*TASK STATEMENT*.
From the data below, return all lines holding the string "manual".

══ MATERIALS PROVIDED ══

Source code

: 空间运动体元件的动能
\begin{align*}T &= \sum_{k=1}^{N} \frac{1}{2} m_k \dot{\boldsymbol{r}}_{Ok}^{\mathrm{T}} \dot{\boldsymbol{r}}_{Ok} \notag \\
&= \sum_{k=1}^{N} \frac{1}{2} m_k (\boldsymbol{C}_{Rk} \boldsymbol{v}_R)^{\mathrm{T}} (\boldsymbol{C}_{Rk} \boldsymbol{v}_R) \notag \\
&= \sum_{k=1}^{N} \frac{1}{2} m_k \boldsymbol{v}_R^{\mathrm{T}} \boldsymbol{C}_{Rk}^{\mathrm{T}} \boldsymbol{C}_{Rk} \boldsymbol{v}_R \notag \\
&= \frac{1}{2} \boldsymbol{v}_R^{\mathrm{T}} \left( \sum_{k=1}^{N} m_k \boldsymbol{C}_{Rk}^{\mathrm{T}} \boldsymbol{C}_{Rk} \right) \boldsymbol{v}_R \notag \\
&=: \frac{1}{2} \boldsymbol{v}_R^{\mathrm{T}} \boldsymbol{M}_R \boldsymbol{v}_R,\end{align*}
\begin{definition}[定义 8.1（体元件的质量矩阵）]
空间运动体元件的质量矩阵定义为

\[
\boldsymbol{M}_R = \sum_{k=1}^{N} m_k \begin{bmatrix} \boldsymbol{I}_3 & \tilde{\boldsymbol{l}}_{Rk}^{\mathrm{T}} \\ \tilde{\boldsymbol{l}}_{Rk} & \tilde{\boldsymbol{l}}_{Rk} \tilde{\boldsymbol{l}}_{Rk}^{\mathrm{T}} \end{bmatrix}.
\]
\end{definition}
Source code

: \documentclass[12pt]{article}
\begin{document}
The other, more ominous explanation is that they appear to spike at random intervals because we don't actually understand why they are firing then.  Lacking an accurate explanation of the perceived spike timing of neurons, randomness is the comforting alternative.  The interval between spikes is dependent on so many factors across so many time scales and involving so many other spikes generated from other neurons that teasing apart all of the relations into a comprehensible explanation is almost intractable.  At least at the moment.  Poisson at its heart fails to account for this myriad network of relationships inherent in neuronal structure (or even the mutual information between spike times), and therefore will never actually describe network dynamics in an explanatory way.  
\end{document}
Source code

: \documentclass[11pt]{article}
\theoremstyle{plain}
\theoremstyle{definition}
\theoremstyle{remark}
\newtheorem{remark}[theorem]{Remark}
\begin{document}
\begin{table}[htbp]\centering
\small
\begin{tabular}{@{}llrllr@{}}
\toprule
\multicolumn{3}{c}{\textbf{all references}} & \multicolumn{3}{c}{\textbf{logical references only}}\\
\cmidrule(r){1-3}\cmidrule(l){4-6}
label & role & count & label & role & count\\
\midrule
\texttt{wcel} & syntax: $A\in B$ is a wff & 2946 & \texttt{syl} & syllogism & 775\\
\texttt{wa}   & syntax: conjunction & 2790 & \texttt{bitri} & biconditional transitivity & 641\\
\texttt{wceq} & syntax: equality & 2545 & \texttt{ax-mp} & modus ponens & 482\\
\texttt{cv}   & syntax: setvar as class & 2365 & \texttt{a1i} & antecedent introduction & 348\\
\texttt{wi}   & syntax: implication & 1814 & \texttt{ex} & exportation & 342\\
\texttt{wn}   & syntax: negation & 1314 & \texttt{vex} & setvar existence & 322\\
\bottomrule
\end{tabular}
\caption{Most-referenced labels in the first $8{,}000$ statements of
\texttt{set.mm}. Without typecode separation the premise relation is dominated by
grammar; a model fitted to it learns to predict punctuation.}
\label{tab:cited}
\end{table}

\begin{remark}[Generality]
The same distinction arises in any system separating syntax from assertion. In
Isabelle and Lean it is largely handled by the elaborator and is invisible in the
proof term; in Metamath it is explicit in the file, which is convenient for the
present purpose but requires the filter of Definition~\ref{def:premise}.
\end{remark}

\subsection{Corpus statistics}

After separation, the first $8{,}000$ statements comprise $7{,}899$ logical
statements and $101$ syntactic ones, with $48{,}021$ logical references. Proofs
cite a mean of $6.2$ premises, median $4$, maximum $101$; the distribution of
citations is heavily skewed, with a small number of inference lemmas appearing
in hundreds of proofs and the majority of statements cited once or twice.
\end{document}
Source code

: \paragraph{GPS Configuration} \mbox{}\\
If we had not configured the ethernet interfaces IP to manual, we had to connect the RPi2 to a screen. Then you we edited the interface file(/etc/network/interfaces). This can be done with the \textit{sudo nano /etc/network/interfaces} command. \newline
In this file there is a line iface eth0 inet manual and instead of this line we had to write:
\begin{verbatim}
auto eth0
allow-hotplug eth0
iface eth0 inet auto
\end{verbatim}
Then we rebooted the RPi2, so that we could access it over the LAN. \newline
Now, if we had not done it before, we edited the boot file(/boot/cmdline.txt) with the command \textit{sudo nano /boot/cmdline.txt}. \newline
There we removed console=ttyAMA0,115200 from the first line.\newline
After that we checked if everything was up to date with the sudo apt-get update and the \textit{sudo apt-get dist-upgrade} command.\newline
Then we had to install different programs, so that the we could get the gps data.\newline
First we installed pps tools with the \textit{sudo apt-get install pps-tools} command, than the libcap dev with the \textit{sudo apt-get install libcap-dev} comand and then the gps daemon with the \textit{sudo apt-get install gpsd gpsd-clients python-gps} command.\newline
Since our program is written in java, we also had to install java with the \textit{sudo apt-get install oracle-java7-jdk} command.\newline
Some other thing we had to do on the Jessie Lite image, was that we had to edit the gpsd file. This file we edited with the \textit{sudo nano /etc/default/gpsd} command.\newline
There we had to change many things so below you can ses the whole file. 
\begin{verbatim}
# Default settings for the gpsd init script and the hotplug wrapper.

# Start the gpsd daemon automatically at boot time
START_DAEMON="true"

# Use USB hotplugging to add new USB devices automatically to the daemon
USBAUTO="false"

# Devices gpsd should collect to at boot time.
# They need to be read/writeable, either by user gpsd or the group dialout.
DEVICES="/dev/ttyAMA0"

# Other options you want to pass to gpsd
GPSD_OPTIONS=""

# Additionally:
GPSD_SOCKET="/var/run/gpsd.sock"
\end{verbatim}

═══

*THE COMPLETED TASK*.
If we had not configured the ethernet interfaces IP to manual, we had to connect the RPi2 to a screen. Then you we edited the interface file(/etc/network/interfaces). This can be done with the \textit{sudo nano /etc/network/interfaces} command. \newline
In this file there is a line iface eth0 inet manual and instead of this line we had to write:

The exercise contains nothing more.